7. Toutefois, cet arrêt est très éloigné de la manière dont un tribunal doit examiner un règlement municipal qui accorde avec parcimonie des pouvoirs de taxation et qui établit avec une certaine précision la manière dont ces pouvoirs doivent être exercés. On peut voir le contraste entre les deux situations en examinant l'arrêt de cette Cour Ville de Montréal c. Civic Parking Center Ltd., [1981] 2 R.C.S. 541. Dans cette affaire, la Charte de la Ville de Montréal, 1960, accordait à la Ville le pouvoir d'imposer des taxes spéciales, notamment sur l'exploitation de terrains privés comme parcs de stationnement, et de les percevoir sous forme de permis, ces taxes devant être d'un montant que le conseil municipal pourrait déterminer.

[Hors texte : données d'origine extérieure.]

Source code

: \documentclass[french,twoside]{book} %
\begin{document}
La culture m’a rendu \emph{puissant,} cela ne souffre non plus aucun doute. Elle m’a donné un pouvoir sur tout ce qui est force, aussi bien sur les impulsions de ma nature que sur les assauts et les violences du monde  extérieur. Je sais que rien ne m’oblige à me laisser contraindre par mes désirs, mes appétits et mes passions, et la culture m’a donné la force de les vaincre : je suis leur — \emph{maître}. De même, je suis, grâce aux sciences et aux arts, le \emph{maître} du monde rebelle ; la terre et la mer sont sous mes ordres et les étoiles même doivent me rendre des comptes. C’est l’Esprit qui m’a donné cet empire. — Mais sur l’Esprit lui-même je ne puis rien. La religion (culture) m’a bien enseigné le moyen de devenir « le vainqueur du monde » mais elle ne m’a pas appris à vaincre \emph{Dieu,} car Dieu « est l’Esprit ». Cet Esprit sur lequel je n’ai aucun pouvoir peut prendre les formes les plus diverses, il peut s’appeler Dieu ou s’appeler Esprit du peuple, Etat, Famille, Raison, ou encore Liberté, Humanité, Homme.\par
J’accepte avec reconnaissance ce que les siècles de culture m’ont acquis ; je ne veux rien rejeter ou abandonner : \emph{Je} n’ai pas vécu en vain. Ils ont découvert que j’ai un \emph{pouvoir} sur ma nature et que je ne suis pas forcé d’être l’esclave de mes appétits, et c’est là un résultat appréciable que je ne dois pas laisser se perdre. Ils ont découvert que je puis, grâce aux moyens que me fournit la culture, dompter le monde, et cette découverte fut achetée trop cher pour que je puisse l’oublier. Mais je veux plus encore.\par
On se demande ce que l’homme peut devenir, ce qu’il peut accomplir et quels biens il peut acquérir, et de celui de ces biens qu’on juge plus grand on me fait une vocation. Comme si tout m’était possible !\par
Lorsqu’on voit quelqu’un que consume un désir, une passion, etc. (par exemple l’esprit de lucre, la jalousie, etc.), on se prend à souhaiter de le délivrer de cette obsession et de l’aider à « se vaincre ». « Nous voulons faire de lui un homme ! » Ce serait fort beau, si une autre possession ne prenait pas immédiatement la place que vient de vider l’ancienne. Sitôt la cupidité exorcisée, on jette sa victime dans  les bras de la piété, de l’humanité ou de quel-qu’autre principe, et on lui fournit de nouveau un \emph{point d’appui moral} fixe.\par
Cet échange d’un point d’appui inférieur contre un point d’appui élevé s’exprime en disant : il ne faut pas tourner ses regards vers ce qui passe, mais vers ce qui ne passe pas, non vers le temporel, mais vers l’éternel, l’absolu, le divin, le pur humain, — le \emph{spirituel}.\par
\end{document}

Cette Cour a conclu que ce pouvoir n'autorisait pas la Ville à calculer la taxe au pied carré; seul un montant forfaitaire pouvait être imposé. En arrivant à cette conclusion, mon collègue le juge Chouinard a examiné attentivement diverses autres dispositions de la Loi qui indiquent que lorsque l'assemblée législative a voulu ajouter des modalités à la taxe spéciale ou la rendre variable, elle l'a dit expressément. Bien que cela ne ressorte pas particulièrement dans l'arrêt, je pourrais souligner que la Ville dans cette affaire avait également le pouvoir de réglementer les parcs de stationnement privés de même que de les taxer.

8. À mon avis, l'arrêt Civic Parking s'applique en l'espèce. On commence avec la notion selon laquelle le pouvoir accordé par l'al. 930d) de "fixer des droits pour le permis" (ou licence qui est synonyme) vise ordinairement des droits fixes de quelque nature par opposition à un montant croissant en fonction de l'importance des activités entreprises en vertu du permis. Il en est particulièrement ainsi compte tenu de l'interprétation restrictive donnée à des règlements municipaux détaillés comme celui dont il est question en l'espèce. Une lecture de l'arrêt Re LaFarge Concrete Ltd. and District of Coquitlam (1972), 32 D.L.R. (3d) 459 (C.A.C.‑B.), permet de constater que le permis envisagé à l'al. 930d) a été appliqué de cette manière à l'origine.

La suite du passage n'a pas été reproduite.